Unstuffed Cabbage with Turkey

1 teaspoon olive oil
1/4 cup pearl barley
8 large cabbage leaves
1 14oz. can of diced tomatoes
juice of one lemon
1 Tablespoon of brown sugar
1 egg
1/2 onion chopped
1 carrot grated
1 lb. ground turkey
1 Tablespoon minced fresh parsley
1 teaspoon garlic mince
1/4 cup Craisins

Oil the pot, add 1/2 cup water and barley to pot. Turn on Wally, place pot on burner. Put layer of cabbage leaves on top of barley, put half of tomatoes on top, sprinkle with lemon juice, sugar, salt and pepper.
Beat egg in bowl, add onion, parsley, garlic, carrots, and turkey mix well.
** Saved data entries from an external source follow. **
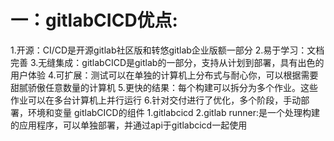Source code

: # 一：gitlabCICD优点:
1.开源：CI/CD是开源gitlab社区版和转悠gitlab企业版额一部分
2.易于学习：文档完善
3.无缝集成：gitlabCICD是gitlab的一部分，支持从计划到部署，具有出色的用户体验
4.可扩展：测试可以在单独的计算机上分布式与耐心你，可以根据需要甜腻骄傲任意数量的计算机
5.更快的结果：每个构建可以拆分为多个作业。这些作业可以在多台计算机上并行运行
6.针对交付进行了优化，多个阶段，手动部署，环境和变量
gitlabCICD的组件
1.gitlabcicd
2.gitlab runner:是一个处理构建的应用程序，可以单独部署，并通过api于gitlabcicd一起使用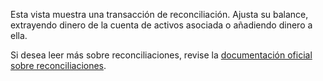 Esta vista muestra una transacción de reconciliación. Ajusta su balance, extrayendo dinero de la cuenta de activos asociada o añadiendo dinero a ella.

Si desea leer más sobre reconciliaciones, revise la [documentación oficial sobre reconciliaciones](https://docs.firefly-iii.org/advanced-concepts/reconcile).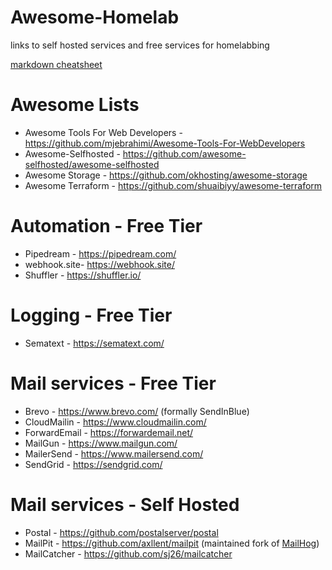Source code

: # Awesome-Homelab
links to self hosted services and free services for homelabbing

[markdown cheatsheet](https://www.markdownguide.org/cheat-sheet/)

# Awesome Lists
  - Awesome Tools For Web Developers - https://github.com/mjebrahimi/Awesome-Tools-For-WebDevelopers
  - Awesome-Selfhosted - https://github.com/awesome-selfhosted/awesome-selfhosted
  - Awesome Storage - https://github.com/okhosting/awesome-storage
  - Awesome Terraform - https://github.com/shuaibiyy/awesome-terraform

# Automation - Free Tier
  - Pipedream - https://pipedream.com/
  - webhook.site- https://webhook.site/
  - Shuffler - https://shuffler.io/

# Logging - Free Tier
  - Sematext - https://sematext.com/

# Mail services - Free Tier
  - Brevo - https://www.brevo.com/ (formally SendInBlue)
  - CloudMailin - https://www.cloudmailin.com/
  - ForwardEmail - https://forwardemail.net/
  - MailGun - https://www.mailgun.com/
  - MailerSend - https://www.mailersend.com/
  - SendGrid - https://sendgrid.com/

# Mail services - Self Hosted
  - Postal - https://github.com/postalserver/postal
  - MailPit - https://github.com/axllent/mailpit (maintained fork of [MailHog](https://github.com/axllent/mailpit#why-rewrite-mailhog))
  - MailCatcher - https://github.com/sj26/mailcatcher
Drop by forkfuls on leaves. Sprinkle with Craisins. Top with rest of cabbage leaves and tomatoes. Bring to pressure, steam 8 mins. Let sit off heat while you set table, etc. Depressure under cold water if needed and serve.
I found this one a bit sweet to my taste. Will leave out sugar next time. This was better the next day, but that is against my rule for quick and easy boat food, so can't plan for that.

Pomegranate Chicken

1/2 onion sliced thick
4 chicken pieces, salted and peppered
2 Tablespoons thick pomegranate juice (Boil down until thick, carefully as it will caramelize. This is something to do at home and pack.)
1 Tablespoons whole grain mustard
12-16 baby red potatoes
1/2 acorn squash, seeded and cut in chunks
2 cups Brussels sprouts
6 cremini mushrooms, halved

Oil pot, place on stove, turn on Wally. Place chicken in pot as it warms. Drop mustard on chicken. Add onions, potatoes, sprouts and squash. Pour pomegranate juice over all and bring to pressure. Steam 5 min, cool under cool water, serve.
This one was the best of the three this week. Making the thick juice required extra time, easy at home, but not a good idea at sea. It would require extra fuel as well as steaming up the cabin that we try to keep dry. The ingredients for this would keep rather well. The flavor of this was very good.

Chicken (or Tofu) Satay

1 Tablespoon coconut oil
1 bunch scallions, sliced into rings
2 Tablespoons soy sauce
1 teaspoon brown sugar
1 Tablespoon grated fresh ginger
1 teaspoon garlic, chopped fine
1 cup broth, chicken or vegetable
1 cup rice
4 pieces chicken or a 1/2 lb tofu crumbled
1/4 head shredded red cabbage
2 cups snow peas
1 large shitake mushroom thinly sliced
1 tablespoon sesame oil

Turn on Wally to high while you get everything ready. Put coconut oil in pot and add chicken. Fry chicken to sear, add rice and a 1/4 cup water. Shake to bottom of pot. Make sauce from peanut butter, soy sauce, sugar, ginger, garlic, scallion, and 2 Tablespoons of the broth. Drizzle some on the chicken. place cabbage as a layer on top, drizzle with sauce. Put snow peas and mushrooms on top of that. Pour rest of sauce on, cover, and bring to pressure, steam 5 mins. Cool under running water and serve.
(This one was disappointing after all the wonderful smells in preparation. Thee was too much cabbage and not enough diversity in texture. The essences seem to have blended to a bland sameness. I want to try this again but only pressure cooking the chicken and rice, then depressuring to add the rest of the veg and just a quick steam to keep the crispness. Add the sauce last.)